What you have to do: Extract each line of the records below that contains the word "data".
━━━━━━━━━━━━━━━━━━━━━━━━━━━━━━
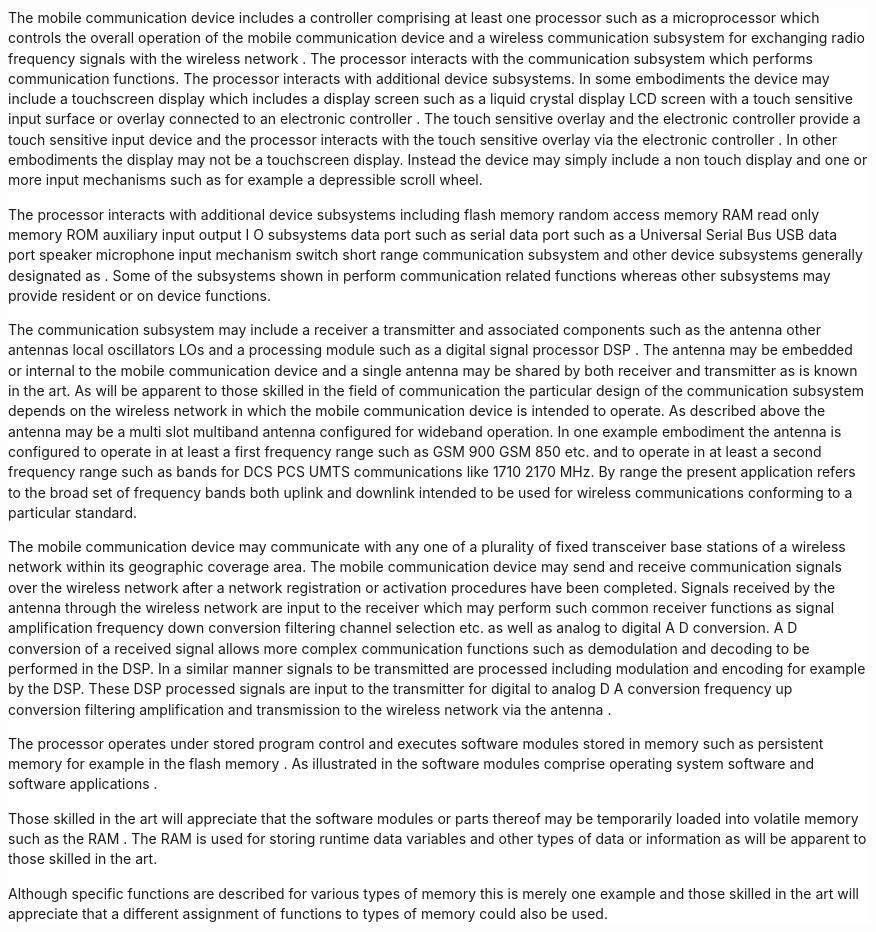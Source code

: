 The mobile communication device includes a controller comprising at least one processor such as a microprocessor which controls the overall operation of the mobile communication device and a wireless communication subsystem for exchanging radio frequency signals with the wireless network . The processor interacts with the communication subsystem which performs communication functions. The processor interacts with additional device subsystems. In some embodiments the device may include a touchscreen display which includes a display screen such as a liquid crystal display LCD screen with a touch sensitive input surface or overlay connected to an electronic controller . The touch sensitive overlay and the electronic controller provide a touch sensitive input device and the processor interacts with the touch sensitive overlay via the electronic controller . In other embodiments the display may not be a touchscreen display. Instead the device may simply include a non touch display and one or more input mechanisms such as for example a depressible scroll wheel.

The processor interacts with additional device subsystems including flash memory random access memory RAM read only memory ROM auxiliary input output I O subsystems data port such as serial data port such as a Universal Serial Bus USB data port speaker microphone input mechanism switch short range communication subsystem and other device subsystems generally designated as . Some of the subsystems shown in perform communication related functions whereas other subsystems may provide resident or on device functions.

The communication subsystem may include a receiver a transmitter and associated components such as the antenna other antennas local oscillators LOs and a processing module such as a digital signal processor DSP . The antenna may be embedded or internal to the mobile communication device and a single antenna may be shared by both receiver and transmitter as is known in the art. As will be apparent to those skilled in the field of communication the particular design of the communication subsystem depends on the wireless network in which the mobile communication device is intended to operate. As described above the antenna may be a multi slot multiband antenna configured for wideband operation. In one example embodiment the antenna is configured to operate in at least a first frequency range such as GSM 900 GSM 850 etc. and to operate in at least a second frequency range such as bands for DCS PCS UMTS communications like 1710 2170 MHz. By range the present application refers to the broad set of frequency bands both uplink and downlink intended to be used for wireless communications conforming to a particular standard.

The mobile communication device may communicate with any one of a plurality of fixed transceiver base stations of a wireless network within its geographic coverage area. The mobile communication device may send and receive communication signals over the wireless network after a network registration or activation procedures have been completed. Signals received by the antenna through the wireless network are input to the receiver which may perform such common receiver functions as signal amplification frequency down conversion filtering channel selection etc. as well as analog to digital A D conversion. A D conversion of a received signal allows more complex communication functions such as demodulation and decoding to be performed in the DSP. In a similar manner signals to be transmitted are processed including modulation and encoding for example by the DSP. These DSP processed signals are input to the transmitter for digital to analog D A conversion frequency up conversion filtering amplification and transmission to the wireless network via the antenna .

The processor operates under stored program control and executes software modules stored in memory such as persistent memory for example in the flash memory . As illustrated in the software modules comprise operating system software and software applications .

Those skilled in the art will appreciate that the software modules or parts thereof may be temporarily loaded into volatile memory such as the RAM . The RAM is used for storing runtime data variables and other types of data or information as will be apparent to those skilled in the art.

Although specific functions are described for various types of memory this is merely one example and those skilled in the art will appreciate that a different assignment of functions to types of memory could also be used.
━━━━━━━━━━━━━━━━━━━━━━━━━━━━━━
Answer for this exercise:
The processor interacts with additional device subsystems including flash memory random access memory RAM read only memory ROM auxiliary input output I O subsystems data port such as serial data port such as a Universal Serial Bus USB data port speaker microphone input mechanism switch short range communication subsystem and other device subsystems generally designated as . Some of the subsystems shown in perform communication related functions whereas other subsystems may provide resident or on device functions.
Those skilled in the art will appreciate that the software modules or parts thereof may be temporarily loaded into volatile memory such as the RAM . The RAM is used for storing runtime data variables and other types of data or information as will be apparent to those skilled in the art.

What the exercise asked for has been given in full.